### LISTED ENTRIES
---

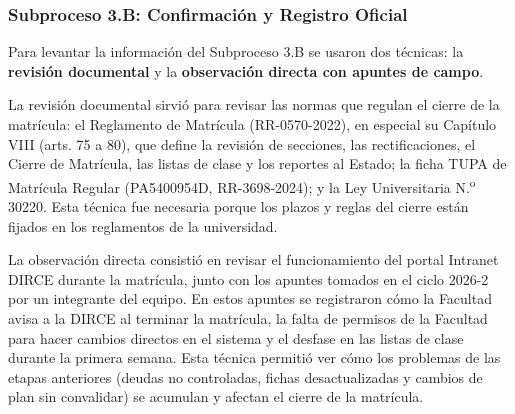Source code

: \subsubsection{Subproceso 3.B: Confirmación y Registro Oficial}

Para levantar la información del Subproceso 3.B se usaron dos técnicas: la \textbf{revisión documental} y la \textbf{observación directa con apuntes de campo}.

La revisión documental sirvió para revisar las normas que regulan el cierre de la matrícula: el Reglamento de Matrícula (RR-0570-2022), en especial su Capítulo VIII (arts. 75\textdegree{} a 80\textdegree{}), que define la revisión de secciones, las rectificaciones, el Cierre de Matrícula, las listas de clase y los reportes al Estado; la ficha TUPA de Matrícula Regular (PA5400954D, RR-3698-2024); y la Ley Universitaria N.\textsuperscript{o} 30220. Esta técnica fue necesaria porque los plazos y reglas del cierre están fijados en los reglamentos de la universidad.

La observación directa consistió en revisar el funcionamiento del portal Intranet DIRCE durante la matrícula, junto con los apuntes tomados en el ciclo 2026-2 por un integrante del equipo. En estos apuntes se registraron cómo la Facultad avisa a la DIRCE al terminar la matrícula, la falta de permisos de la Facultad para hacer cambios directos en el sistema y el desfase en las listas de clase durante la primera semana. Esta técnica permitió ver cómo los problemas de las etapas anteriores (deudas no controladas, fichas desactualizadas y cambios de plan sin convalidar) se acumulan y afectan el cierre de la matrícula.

---

### TASK TO CARRY OUT
Output the listing above exactly, excluding all pictures.

### RESPONSE BOX
Source code

: \subsubsection{Subproceso 3.B: Confirmación y Registro Oficial}

Para levantar la información del Subproceso 3.B se usaron dos técnicas: la \textbf{revisión documental} y la \textbf{observación directa con apuntes de campo}.

La revisión documental sirvió para revisar las normas que regulan el cierre de la matrícula: el Reglamento de Matrícula (RR-0570-2022), en especial su Capítulo VIII (arts. 75\textdegree{} a 80\textdegree{}), que define la revisión de secciones, las rectificaciones, el Cierre de Matrícula, las listas de clase y los reportes al Estado; la ficha TUPA de Matrícula Regular (PA5400954D, RR-3698-2024); y la Ley Universitaria N.\textsuperscript{o} 30220. Esta técnica fue necesaria porque los plazos y reglas del cierre están fijados en los reglamentos de la universidad.

La observación directa consistió en revisar el funcionamiento del portal Intranet DIRCE durante la matrícula, junto con los apuntes tomados en el ciclo 2026-2 por un integrante del equipo. En estos apuntes se registraron cómo la Facultad avisa a la DIRCE al terminar la matrícula, la falta de permisos de la Facultad para hacer cambios directos en el sistema y el desfase en las listas de clase durante la primera semana. Esta técnica permitió ver cómo los problemas de las etapas anteriores (deudas no controladas, fichas desactualizadas y cambios de plan sin convalidar) se acumulan y afectan el cierre de la matrícula.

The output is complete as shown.